The task
Where does the word "receipts" appear in the data? Copy every line that holds it.

Task data
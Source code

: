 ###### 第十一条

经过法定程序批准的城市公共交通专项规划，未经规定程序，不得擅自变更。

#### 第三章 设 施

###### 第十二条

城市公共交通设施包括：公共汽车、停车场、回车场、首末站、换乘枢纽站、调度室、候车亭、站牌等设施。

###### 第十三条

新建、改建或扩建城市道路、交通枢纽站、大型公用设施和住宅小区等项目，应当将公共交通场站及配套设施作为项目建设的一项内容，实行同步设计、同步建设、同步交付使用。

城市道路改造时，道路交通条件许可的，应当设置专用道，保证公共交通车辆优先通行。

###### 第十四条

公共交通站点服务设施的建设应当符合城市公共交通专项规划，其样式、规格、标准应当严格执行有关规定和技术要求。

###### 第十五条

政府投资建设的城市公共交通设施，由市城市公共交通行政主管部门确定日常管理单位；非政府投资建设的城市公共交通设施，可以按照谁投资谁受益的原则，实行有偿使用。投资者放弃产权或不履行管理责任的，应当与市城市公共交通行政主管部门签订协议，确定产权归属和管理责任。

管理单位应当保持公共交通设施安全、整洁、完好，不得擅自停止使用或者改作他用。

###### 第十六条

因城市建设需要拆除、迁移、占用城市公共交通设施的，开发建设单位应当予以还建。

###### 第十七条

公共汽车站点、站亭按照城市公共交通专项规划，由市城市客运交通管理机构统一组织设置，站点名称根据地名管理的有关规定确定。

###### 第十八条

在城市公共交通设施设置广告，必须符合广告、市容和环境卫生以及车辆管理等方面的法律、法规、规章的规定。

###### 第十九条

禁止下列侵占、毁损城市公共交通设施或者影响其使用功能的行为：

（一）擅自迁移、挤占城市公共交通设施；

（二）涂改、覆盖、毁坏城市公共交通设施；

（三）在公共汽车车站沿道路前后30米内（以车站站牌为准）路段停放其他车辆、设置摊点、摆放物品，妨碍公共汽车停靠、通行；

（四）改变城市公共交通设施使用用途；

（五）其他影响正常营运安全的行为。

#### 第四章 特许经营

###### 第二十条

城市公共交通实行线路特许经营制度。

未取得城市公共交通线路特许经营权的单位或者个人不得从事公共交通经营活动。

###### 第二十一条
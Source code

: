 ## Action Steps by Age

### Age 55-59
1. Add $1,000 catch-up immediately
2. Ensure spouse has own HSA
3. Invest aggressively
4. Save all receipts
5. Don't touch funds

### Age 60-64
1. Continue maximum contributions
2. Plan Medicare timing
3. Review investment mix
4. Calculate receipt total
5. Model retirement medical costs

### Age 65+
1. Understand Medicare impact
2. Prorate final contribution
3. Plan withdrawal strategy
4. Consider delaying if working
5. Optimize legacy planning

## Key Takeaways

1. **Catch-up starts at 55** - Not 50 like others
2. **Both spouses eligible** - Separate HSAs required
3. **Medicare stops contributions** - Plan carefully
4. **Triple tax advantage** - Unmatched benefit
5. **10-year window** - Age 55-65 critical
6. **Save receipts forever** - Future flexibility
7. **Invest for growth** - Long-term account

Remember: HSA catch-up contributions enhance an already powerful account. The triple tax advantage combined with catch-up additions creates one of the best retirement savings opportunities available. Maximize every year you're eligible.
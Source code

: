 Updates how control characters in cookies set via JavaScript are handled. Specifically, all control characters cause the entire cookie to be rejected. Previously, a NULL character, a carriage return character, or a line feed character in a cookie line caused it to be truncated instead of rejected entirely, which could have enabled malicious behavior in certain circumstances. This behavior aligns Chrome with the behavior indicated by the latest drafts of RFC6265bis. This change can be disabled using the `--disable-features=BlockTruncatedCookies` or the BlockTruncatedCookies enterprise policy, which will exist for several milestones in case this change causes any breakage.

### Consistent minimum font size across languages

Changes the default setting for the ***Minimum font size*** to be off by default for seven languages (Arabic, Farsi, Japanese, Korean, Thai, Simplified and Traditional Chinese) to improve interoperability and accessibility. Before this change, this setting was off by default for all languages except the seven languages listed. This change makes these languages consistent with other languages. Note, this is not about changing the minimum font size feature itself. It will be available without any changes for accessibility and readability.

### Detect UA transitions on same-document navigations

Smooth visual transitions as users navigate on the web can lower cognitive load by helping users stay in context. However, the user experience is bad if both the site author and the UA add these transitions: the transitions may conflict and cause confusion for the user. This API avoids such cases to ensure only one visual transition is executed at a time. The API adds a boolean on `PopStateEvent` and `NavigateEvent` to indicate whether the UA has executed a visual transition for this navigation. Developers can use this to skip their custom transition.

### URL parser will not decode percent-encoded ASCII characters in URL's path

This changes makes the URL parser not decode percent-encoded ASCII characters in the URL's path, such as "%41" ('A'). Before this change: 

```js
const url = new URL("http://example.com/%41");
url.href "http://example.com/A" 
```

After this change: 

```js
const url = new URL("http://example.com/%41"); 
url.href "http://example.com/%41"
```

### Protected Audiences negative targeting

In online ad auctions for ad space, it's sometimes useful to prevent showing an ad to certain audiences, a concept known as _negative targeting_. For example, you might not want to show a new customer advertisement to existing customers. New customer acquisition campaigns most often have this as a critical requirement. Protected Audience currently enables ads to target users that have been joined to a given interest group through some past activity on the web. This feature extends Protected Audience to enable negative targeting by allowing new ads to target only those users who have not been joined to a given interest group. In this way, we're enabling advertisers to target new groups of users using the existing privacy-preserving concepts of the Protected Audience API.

Output below
4. Save all receipts
6. **Save receipts forever** - Future flexibility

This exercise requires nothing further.